Look through the data below and, wherever a line carries the word "sequences", please copy that line.

_ _ _ _ _ _ _

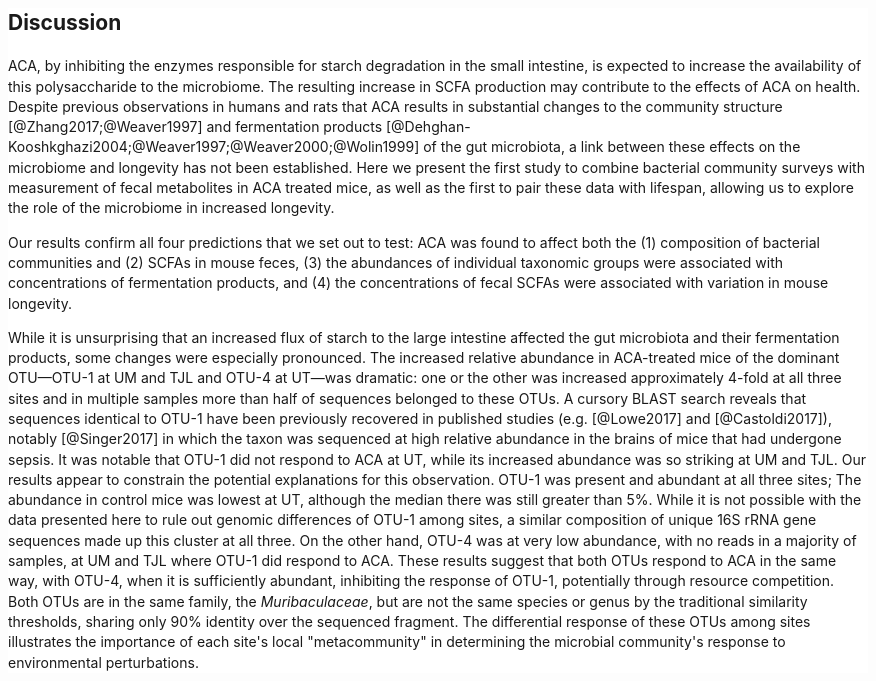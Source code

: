 

## Discussion

ACA, by inhibiting the enzymes responsible for starch degradation in the small
intestine, is expected to increase the availability of this polysaccharide to
the microbiome.
The resulting increase in SCFA production may contribute to the effects of ACA
on health.
Despite previous observations in humans and rats that ACA results in
substantial changes to the community structure [@Zhang2017;@Weaver1997] and
fermentation products
[@Dehghan-Kooshkghazi2004;@Weaver1997;@Weaver2000;@Wolin1999] of the gut
microbiota, a link between these effects on the microbiome and longevity has
not been established.
Here we present the first study to combine
bacterial community surveys with measurement of fecal metabolites in ACA
treated mice, as well as the first to pair these data with lifespan,
allowing us to explore the role of the microbiome in increased longevity.

Our results confirm all four predictions that we set out to test:
ACA was found to affect both the (1) composition of bacterial communities and
(2) SCFAs in mouse feces,
(3) the abundances of individual taxonomic groups were associated with
concentrations of fermentation products,
and (4) the concentrations of fecal SCFAs were associated with variation in
mouse longevity.

While it is unsurprising that an increased flux of starch to the large
intestine affected the gut microbiota and their fermentation products,
some changes were especially pronounced.
The increased relative abundance in ACA-treated mice of the dominant
OTU&mdash;OTU-1 at UM and TJL and OTU-4 at UT&mdash;was
dramatic:
one or the other was increased approximately 4-fold at all three sites
and in multiple samples more than half of sequences belonged to these OTUs.
A cursory BLAST search reveals that sequences identical to OTU-1 have been
previously recovered in published studies (e.g. [@Lowe2017] and [@Castoldi2017]),
notably [@Singer2017] in which the taxon was sequenced at high relative
abundance in the brains of mice that had undergone sepsis.
It was notable that OTU-1 did not respond to ACA at UT, while its increased
abundance was so striking at UM and TJL.
Our results appear to constrain the potential explanations for this
observation.
OTU-1 was present and abundant at all three sites;
The abundance in control mice was lowest at UT, although the median there was
still greater than 5%.
While it is not possible with the data presented here to rule out genomic
differences of OTU-1 among sites, a similar composition of unique
16S rRNA gene sequences made up this cluster at all three.
On the other hand, OTU-4 was at very low abundance, with no reads in a majority
of samples, at UM and TJL where OTU-1 did respond to ACA.
These results suggest that both OTUs respond to ACA in the same way,
with OTU-4, when it is sufficiently abundant, inhibiting the response of OTU-1,
potentially through resource competition.
Both OTUs are in the same family, the _Muribaculaceae_, but are not the same
species or genus by the traditional similarity thresholds, sharing only 90%
identity over the sequenced fragment.
The differential response of these OTUs among sites illustrates the
importance of each site's local "metacommunity" in determining the microbial
community's response to environmental perturbations.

_ _ _ _ _ _ _

* **Written solution**
and in multiple samples more than half of sequences belonged to these OTUs.
A cursory BLAST search reveals that sequences identical to OTU-1 have been
16S rRNA gene sequences made up this cluster at all three.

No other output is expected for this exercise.